Ruby が広く浸透するとどうなるだろうか。 まず、要求がシビアになる。 互換性の維持がうるさく言われ、ドキュメントの不備が叩かれ、開発体制やサポート体制についての批判が増える。 「これでは業務に使える水準に達していない」といった意見が陰に陽に囁かれる (もちろんそのような意見を言う者を尻目に、業務にも使われていき、ビジネス的価値を生み出していくところには生み出していくのだが、あまり皮肉を言っても仕方がない)。 Ruby に関係する怪しい業界団体を作ってみようといった、わけのわからない横槍も出てくるのかもしれない (日本 Ruby の会もわけのわからなさでは人後に落ちないとは思うが)。
Ruby の開発の停滞も懸念される。 ドラスティックな変更は、たとえどんなに優れたアイデアであっても、それがドラスティックであるというだけで歓迎されなくなるかもしれない。 クリティカルな部分については、文字通り「凍結」されることになりかねない。 もちろん、歓迎されるかされないかはおいておいて、ありうべき Ruby の形を目指して開発を進めることはできるが、様々な批判は前向きな開発者のやる気を殺いでしまう。

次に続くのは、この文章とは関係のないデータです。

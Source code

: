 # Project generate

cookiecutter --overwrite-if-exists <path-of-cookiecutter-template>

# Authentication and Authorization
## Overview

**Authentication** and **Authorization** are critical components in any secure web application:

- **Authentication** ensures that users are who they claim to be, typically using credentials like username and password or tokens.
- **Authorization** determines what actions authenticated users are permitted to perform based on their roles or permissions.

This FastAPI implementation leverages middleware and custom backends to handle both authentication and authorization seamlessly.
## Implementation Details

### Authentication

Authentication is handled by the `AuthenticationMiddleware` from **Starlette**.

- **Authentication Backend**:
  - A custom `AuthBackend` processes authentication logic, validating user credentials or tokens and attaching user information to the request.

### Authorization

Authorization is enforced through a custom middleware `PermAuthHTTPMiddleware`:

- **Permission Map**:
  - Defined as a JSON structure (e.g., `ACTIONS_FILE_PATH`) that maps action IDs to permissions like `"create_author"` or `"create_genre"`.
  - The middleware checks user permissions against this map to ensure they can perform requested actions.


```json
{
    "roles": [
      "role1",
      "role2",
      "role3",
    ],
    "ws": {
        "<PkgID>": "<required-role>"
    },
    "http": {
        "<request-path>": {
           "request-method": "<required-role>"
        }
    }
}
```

実りの秋を迎えた Ruby の未来には、このような負の側面がある。
「彼は短期間に大人になる必要があるんだ。独立できるようにならなければならない。 彼にとってはそれが唯一の途なんだ。彼は十五歳で子供であることを やめなければならない。」――ロバート・B・パーカー『初秋』より
求められていることは Ruby に個々人やコミュニティの「成熟」なのかもしれない。 カッコつきで「成熟」と書いたのは、別に他の言語のそれのようになるべきだとは思っていないからである。 成熟の形はひとつではない。 Web アプリケーションフレームワークにおいては、先行するフレームワークの追随ではなく、Ruby らしさを追求した Rails が広く注目を集めることができた。 同様に、Ruby の開発、もしくは Ruby による開発においても、先行する言語を真似ることが得策であるとは限らない。 Ruby が Ruby であることを、私たちが私たちであることを肯定した上で、より優れた形に収斂していくことは不可能ではないはずだ。
また、秋から冬にかけても、なすべきことはあふれんばかりにある。 Ruby 本体には入らないとしても、 Ruby のライブラリの整備は続くだろうし、またドキュメントや活用例なども求められている。
そして何より、Ruby 1.9/2.0 の開発がある。 冬の寒さを超えて、新しい Ruby が芽吹き、大きく成長していくための下地が作られるのは、まさにこの秋から冬にかけてのはずである。 次の Ruby の春は、間違いなくこの先にある。 いや、むしろそれ自体が春なのかもしれない。 そう思えば、寒空の下でも、たのしい Hack を続ける勇気も湧いてくる。 冬来たりなば、春遠からじ。